**** Information supplied

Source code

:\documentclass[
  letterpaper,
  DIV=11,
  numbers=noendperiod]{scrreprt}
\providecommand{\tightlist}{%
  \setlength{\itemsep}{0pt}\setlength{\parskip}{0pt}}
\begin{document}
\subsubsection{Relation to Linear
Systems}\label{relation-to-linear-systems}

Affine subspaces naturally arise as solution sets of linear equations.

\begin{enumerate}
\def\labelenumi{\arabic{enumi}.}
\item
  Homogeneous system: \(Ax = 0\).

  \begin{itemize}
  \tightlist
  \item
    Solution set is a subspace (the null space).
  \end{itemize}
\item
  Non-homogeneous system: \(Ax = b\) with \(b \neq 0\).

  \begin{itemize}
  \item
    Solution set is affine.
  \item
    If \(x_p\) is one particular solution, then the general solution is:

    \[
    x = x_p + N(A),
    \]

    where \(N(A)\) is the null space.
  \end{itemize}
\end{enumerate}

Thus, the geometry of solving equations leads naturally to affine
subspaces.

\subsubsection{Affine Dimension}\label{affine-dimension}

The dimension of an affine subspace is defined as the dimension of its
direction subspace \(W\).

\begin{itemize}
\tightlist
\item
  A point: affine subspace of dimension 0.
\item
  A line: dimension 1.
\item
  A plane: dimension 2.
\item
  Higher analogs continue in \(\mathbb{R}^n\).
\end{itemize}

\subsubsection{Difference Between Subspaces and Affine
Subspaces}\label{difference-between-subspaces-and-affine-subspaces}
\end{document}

********
**** Information supplied

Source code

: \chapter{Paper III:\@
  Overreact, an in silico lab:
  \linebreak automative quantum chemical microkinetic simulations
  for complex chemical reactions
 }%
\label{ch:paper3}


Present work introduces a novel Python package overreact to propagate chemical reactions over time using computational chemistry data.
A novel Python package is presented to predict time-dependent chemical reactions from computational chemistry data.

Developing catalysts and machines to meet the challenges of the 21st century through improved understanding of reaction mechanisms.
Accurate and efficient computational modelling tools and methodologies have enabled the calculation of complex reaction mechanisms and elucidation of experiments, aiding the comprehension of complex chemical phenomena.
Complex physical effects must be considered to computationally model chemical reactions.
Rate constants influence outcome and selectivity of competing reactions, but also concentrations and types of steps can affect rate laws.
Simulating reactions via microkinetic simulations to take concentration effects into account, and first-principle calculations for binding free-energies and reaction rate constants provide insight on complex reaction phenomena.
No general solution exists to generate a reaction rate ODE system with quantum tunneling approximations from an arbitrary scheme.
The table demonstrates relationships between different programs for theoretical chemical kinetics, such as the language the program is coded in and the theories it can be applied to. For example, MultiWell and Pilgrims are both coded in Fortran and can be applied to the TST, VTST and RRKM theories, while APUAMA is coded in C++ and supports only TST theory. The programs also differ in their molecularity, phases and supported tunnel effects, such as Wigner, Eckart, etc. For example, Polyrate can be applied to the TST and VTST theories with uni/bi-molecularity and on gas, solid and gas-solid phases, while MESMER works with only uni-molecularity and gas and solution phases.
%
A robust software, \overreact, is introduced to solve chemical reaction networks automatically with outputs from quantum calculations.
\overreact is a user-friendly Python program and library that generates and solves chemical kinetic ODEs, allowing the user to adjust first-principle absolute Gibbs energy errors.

********
**** Information supplied

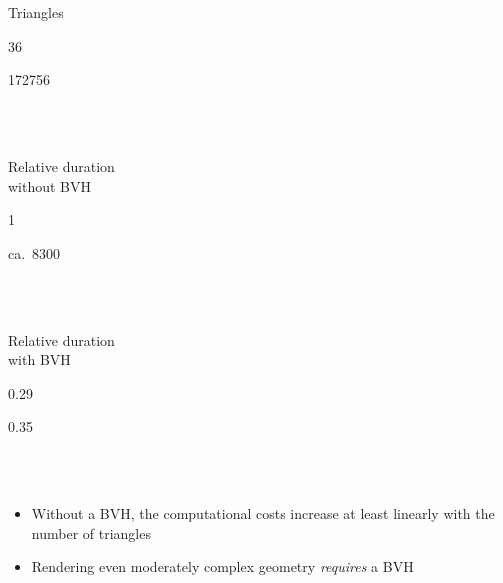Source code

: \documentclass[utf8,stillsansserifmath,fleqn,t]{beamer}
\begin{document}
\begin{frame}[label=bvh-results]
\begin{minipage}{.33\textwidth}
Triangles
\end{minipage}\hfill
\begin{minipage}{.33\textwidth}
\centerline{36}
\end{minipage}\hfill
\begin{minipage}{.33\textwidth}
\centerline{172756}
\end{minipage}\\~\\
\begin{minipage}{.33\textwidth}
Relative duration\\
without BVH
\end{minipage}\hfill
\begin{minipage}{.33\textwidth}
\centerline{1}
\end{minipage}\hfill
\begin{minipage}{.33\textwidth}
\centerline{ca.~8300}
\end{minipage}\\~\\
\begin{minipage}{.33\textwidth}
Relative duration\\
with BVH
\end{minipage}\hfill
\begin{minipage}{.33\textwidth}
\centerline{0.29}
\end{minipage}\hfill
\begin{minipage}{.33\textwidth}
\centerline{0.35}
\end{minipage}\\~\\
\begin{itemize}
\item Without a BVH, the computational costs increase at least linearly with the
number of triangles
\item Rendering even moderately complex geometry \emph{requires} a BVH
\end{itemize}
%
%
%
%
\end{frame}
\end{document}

********

→ **Task goal**: Where in the records does the word "calculations" appear? Copy each line that holds it.

→ **Task result**:
Simulating reactions via microkinetic simulations to take concentration effects into account, and first-principle calculations for binding free-energies and reaction rate constants provide insight on complex reaction phenomena.
A robust software, \overreact, is introduced to solve chemical reaction networks automatically with outputs from quantum calculations.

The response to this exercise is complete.